Main Concepts

Studies in green is concerned with spreading information regarding psychological research on human-animal relationships. The basics site gives an overview over the most relevant results on different subjects. Main concepts gives an updated summary of these articles.

Carnism

Carnism is (by definition) the ideology underlying animal exploitation. It refers to the belief system regarding the treatment of animals and the resulting justifications for meat eating. The main benefit of this construct lies in the possiblity to talk about this otherwise invisible belief system. It stesses the idea, that this beliefs are changeable, and a choice, rather than the simple normal societal state. For psychological research it can act as a kind of framework (like e.g. speciesism, with a stronger emphasis on meat consumption), which facilitates the formulation of hypotheses and their statistical testing.

A study from 2017 found that the ideology of carnism is a composite of two facets, which were named: carnistic defense and carnistic domination. Carnistic defense reflects justifications of animal product consumption as well as the denial that animals suffer in the process. Carnistic domination on the other hand stands for the endorsement of the domination of animals (e.g. „I have the right to kill any animal I want.“). The study showed that carnism is associated with authoritarianism, xenophobia, and “system justification”. High carnistic domination scores were related to hostile and benevolent sexism, and symbolic racism.

How to stay a Meat Eater

When a person holds contradictory beliefs, values or ideas; or acts against any of these, this person experiences psychological stress which it seeks to reduce. This effect is called cognitive dissonance and in the context of meat eating it is often reffered to as the meat paradox (caring for animals, but supporting a system in which they are exploited).
Denial, Justification (especially the 4N: „eating meat is… natural, normal, necessary, nice“), and different forms of cognitive distortions can help to sustain the paradox, without to engage with it. Since these mechanisms don’t resolve the dissonance, the psychological stress can always be triggered when the right cue appears.

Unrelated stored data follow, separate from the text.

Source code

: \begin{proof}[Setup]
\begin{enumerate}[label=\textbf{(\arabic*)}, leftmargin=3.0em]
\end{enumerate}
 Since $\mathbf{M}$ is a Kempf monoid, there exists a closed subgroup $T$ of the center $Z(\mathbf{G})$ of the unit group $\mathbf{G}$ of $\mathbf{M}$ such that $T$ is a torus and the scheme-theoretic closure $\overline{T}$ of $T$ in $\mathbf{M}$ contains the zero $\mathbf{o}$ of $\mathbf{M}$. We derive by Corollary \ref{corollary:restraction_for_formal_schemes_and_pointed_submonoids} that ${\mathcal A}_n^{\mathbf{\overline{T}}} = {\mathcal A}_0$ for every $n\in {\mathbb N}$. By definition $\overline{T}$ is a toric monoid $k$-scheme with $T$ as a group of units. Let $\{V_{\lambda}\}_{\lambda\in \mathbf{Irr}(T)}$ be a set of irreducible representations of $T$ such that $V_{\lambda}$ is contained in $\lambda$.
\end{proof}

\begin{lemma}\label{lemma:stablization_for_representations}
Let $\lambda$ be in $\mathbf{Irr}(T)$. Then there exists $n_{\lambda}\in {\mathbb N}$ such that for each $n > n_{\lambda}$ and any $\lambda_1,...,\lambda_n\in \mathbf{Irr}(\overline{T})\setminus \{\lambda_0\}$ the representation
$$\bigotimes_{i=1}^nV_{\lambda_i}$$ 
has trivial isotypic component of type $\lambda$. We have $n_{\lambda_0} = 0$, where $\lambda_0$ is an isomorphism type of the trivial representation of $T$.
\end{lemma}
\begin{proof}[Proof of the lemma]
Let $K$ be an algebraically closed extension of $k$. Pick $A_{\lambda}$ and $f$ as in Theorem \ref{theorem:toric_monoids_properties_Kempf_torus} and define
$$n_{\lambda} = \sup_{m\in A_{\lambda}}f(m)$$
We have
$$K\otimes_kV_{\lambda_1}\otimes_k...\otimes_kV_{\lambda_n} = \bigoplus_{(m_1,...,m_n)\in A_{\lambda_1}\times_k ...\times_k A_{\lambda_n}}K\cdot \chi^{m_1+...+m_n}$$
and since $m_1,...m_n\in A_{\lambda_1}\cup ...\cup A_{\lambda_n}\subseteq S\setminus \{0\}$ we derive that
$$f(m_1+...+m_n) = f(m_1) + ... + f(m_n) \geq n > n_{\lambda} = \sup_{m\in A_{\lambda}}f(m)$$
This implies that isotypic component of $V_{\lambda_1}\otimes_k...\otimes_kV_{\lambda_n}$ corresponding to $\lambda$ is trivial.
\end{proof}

The Personality Behind Eating Animals

Personality traits are stable and influence behaviour. By knowing relevant traits on this subject we get the opportunity of further tailoring campaigns, or e.g. health interventions, because we know which people to target first and foremost. Relevant traits in the realm of meat consumption include openness to experience, social dominance orientation and authoritarianism, as well as male gender roles.